- WHAT YOU ARE ASKED TO DO -
In full and without alteration, print the records below, minus any images.

- Extracted data entries -
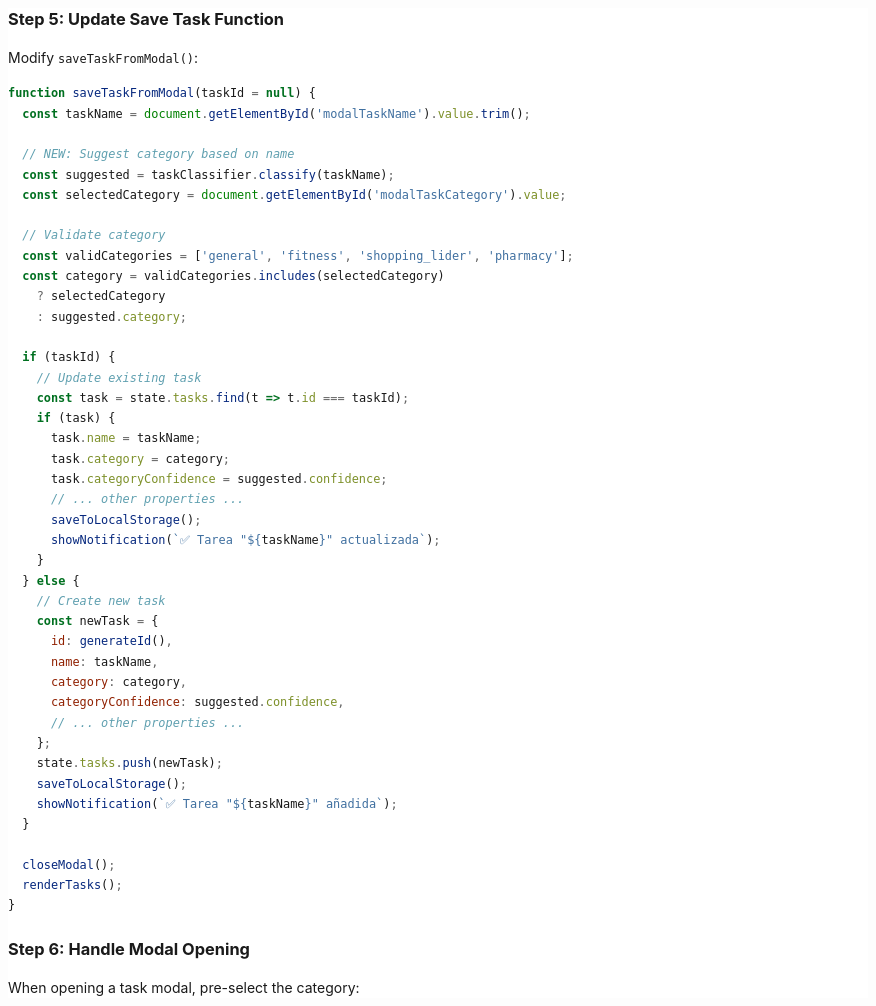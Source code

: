 ### Step 5: Update Save Task Function

Modify `saveTaskFromModal()`:

```javascript
function saveTaskFromModal(taskId = null) {
  const taskName = document.getElementById('modalTaskName').value.trim();

  // NEW: Suggest category based on name
  const suggested = taskClassifier.classify(taskName);
  const selectedCategory = document.getElementById('modalTaskCategory').value;

  // Validate category
  const validCategories = ['general', 'fitness', 'shopping_lider', 'pharmacy'];
  const category = validCategories.includes(selectedCategory)
    ? selectedCategory
    : suggested.category;

  if (taskId) {
    // Update existing task
    const task = state.tasks.find(t => t.id === taskId);
    if (task) {
      task.name = taskName;
      task.category = category;
      task.categoryConfidence = suggested.confidence;
      // ... other properties ...
      saveToLocalStorage();
      showNotification(`✅ Tarea "${taskName}" actualizada`);
    }
  } else {
    // Create new task
    const newTask = {
      id: generateId(),
      name: taskName,
      category: category,
      categoryConfidence: suggested.confidence,
      // ... other properties ...
    };
    state.tasks.push(newTask);
    saveToLocalStorage();
    showNotification(`✅ Tarea "${taskName}" añadida`);
  }

  closeModal();
  renderTasks();
}
```

### Step 6: Handle Modal Opening

When opening a task modal, pre-select the category:
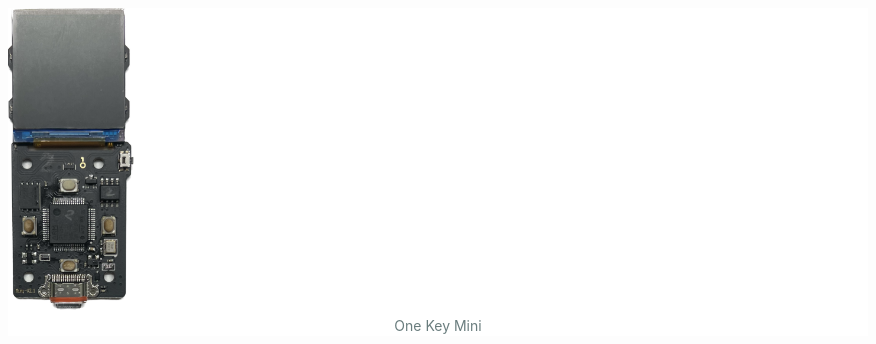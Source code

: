 <img src="img/onekey.png" alt="OneKey" style="height:8cm;">
</div>
<figcaption style="margin:auto; text-align: center; color:rgb(106,125,126)">One Key Mini</figcaption>
</figure>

- EXERCISE ANSWER -
Source code

: ### Step 5: Update Save Task Function

Modify `saveTaskFromModal()`:

```javascript
function saveTaskFromModal(taskId = null) {
  const taskName = document.getElementById('modalTaskName').value.trim();

  // NEW: Suggest category based on name
  const suggested = taskClassifier.classify(taskName);
  const selectedCategory = document.getElementById('modalTaskCategory').value;

  // Validate category
  const validCategories = ['general', 'fitness', 'shopping_lider', 'pharmacy'];
  const category = validCategories.includes(selectedCategory)
    ? selectedCategory
    : suggested.category;

  if (taskId) {
    // Update existing task
    const task = state.tasks.find(t => t.id === taskId);
    if (task) {
      task.name = taskName;
      task.category = category;
      task.categoryConfidence = suggested.confidence;
      // ... other properties ...
      saveToLocalStorage();
      showNotification(`✅ Tarea "${taskName}" actualizada`);
    }
  } else {
    // Create new task
    const newTask = {
      id: generateId(),
      name: taskName,
      category: category,
      categoryConfidence: suggested.confidence,
      // ... other properties ...
    };
    state.tasks.push(newTask);
    saveToLocalStorage();
    showNotification(`✅ Tarea "${taskName}" añadida`);
  }

  closeModal();
  renderTasks();
}
```

### Step 6: Handle Modal Opening

When opening a task modal, pre-select the category:
Source code

: <img src="img/onekey.png" alt="OneKey" style="height:8cm;">
</div>
<figcaption style="margin:auto; text-align: center; color:rgb(106,125,126)">One Key Mini</figcaption>
</figure>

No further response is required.